Firms Targeting Elderly Shut Down

Fraud Recovery GroupTwo tax preparation companies that specialize in serving the elder, and their owner, have been barred from preparing tax returns for others. A court in Columbus, Ohio, issued the order against Tobias Elsass and his companies, Fraud Recovery Group and Sensible Tax Services. The parties were taking 30 percent to 35 percent of some clients' refunds.

 The injunction also prevents the parties from promoting the availability of theft loss deductions, or engaging in any other tax-related business in the future. The court concluded that Elsass seemed "perfectly willing to lie and deceive, even to the extent of possibly committing perjury, in order to advance his own interests." The Department of Justice began seeking to force Elsass and his companies out of business in 2010.

The court found that Elsass and his companies promoted a nationwide scheme that falsely told clients they were entitled to claim large theft loss tax deductions, and then prepared the tax returns that improperly claimed such deductions.

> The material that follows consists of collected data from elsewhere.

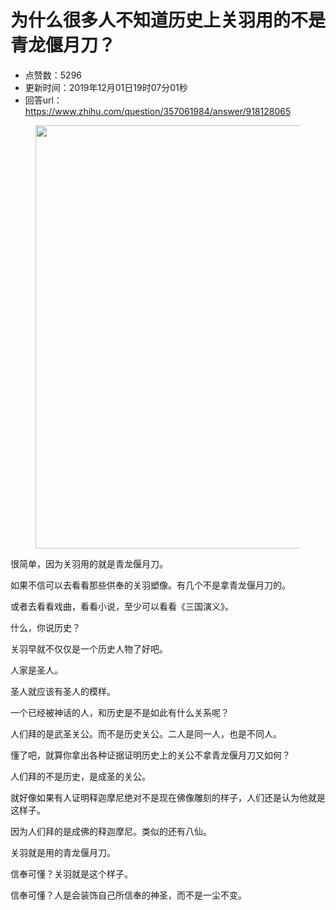 # 为什么很多人不知道历史上关羽用的不是青龙偃月刀？
- 点赞数：5296
- 更新时间：2019年12月01日19时07分01秒
- 回答url：https://www.zhihu.com/question/357061984/answer/918128065
<body>
 <p></p>
 <figure data-size="normal">
  <img src="https://picx.zhimg.com/50/v2-2bb57f71424402c8ed9eba918feff40c_720w.jpg?source=1940ef5c" data-caption="" data-size="normal" data-rawwidth="677" data-rawheight="104" data-original-token="v2-2bb57f71424402c8ed9eba918feff40c" class="origin_image zh-lightbox-thumb" width="677" data-original="https://picx.zhimg.com/v2-2bb57f71424402c8ed9eba918feff40c_r.jpg?source=1940ef5c">
 </figure>
 <p data-pid="Pu74puv5">很简单，因为关羽用的就是青龙偃月刀。</p>
 <p data-pid="7kJwOUcT">如果不信可以去看看那些供奉的关羽塑像。有几个不是拿青龙偃月刀的。</p>
 <p data-pid="kC39Rcao">或者去看看戏曲，看看小说，至少可以看看《三国演义》。</p>
 <p data-pid="gv0O7Zlk">什么，你说历史？</p>
 <p data-pid="tMPbXw1e">关羽早就不仅仅是一个历史人物了好吧。</p>
 <p data-pid="muGtnTTn">人家是圣人。</p>
 <p data-pid="zVDkB_G4">圣人就应该有圣人的模样。</p>
 <p data-pid="6qphNRts">一个已经被神话的人，和历史是不是如此有什么关系呢？</p>
 <p data-pid="bbqzUFZd">人们拜的是武圣关公。而不是历史关公。二人是同一人，也是不同人。</p>
 <p data-pid="2NcEr93m">懂了吧，就算你拿出各种证据证明历史上的关公不拿青龙偃月刀又如何？</p>
 <p data-pid="6DUi2O-C">人们拜的不是历史，是成圣的关公。</p>
 <p data-pid="4WuKptk4">就好像如果有人证明释迦摩尼绝对不是现在佛像雕刻的样子，人们还是认为他就是这样子。</p>
 <p data-pid="W3ez7hnt">因为人们拜的是成佛的释迦摩尼。类似的还有八仙。</p>
 <p data-pid="GuiJ51fF">关羽就是用的青龙偃月刀。</p>
 <p data-pid="vsiOZvU8">信奉可懂？关羽就是这个样子。</p>
 <p data-pid="mBPCGPcl">信奉可懂？人是会装饰自己所信奉的神圣，而不是一尘不变。</p>
</body>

The court said Elsass and the companies preyed on elderly investors who had suffered financial losses by telling them they could receive large refunds.

Court documents alleged clients paid a fee of 15 percent of the anticipated refund, half in advance based on the estimated refund, and the other half when the refund was obtained. There was also a "deferred" fee of 30 percent, later 35 percent of refunds, but in either case, the companies simply filed returns seeking refunds without conducting research. The companies also inflated lossess and had clients sign powers of attorney to give the entities the right to carry forward the business.

Under federal tax law, victims of fraudulent investment practices, such as a Ponzi scheme, may properly deduct their financial losses as thefts only if they can substantiate that the losses were, among other things, the product of criminal conduct. The court said that hundreds of theft loss deductions claimed on tax returns prepared by Elsass and his companies were improper, because the financial losses they sought to deduct were merely the result of company mismanagement instead of criminal conduct.

The court also said Elsass and his companies knew that the Internal Revenue Service was disallowing such claims, but continued to file them for other clients.

In 1995, Elsass, then an attorney, was suspended from practice by the Ohio Supreme Court. He was said he was reinstated in 1998, but published reports quoted him as saying he chose not to pursue a law career. A minority of Supreme Court justices said he should have been disbarred.

In fact, in a 1998 action, the Columbus Bar Association filed a complaint against Elsass saying he violated the court's order and an Appellate Court order he be disbarred, not just permanently suspended.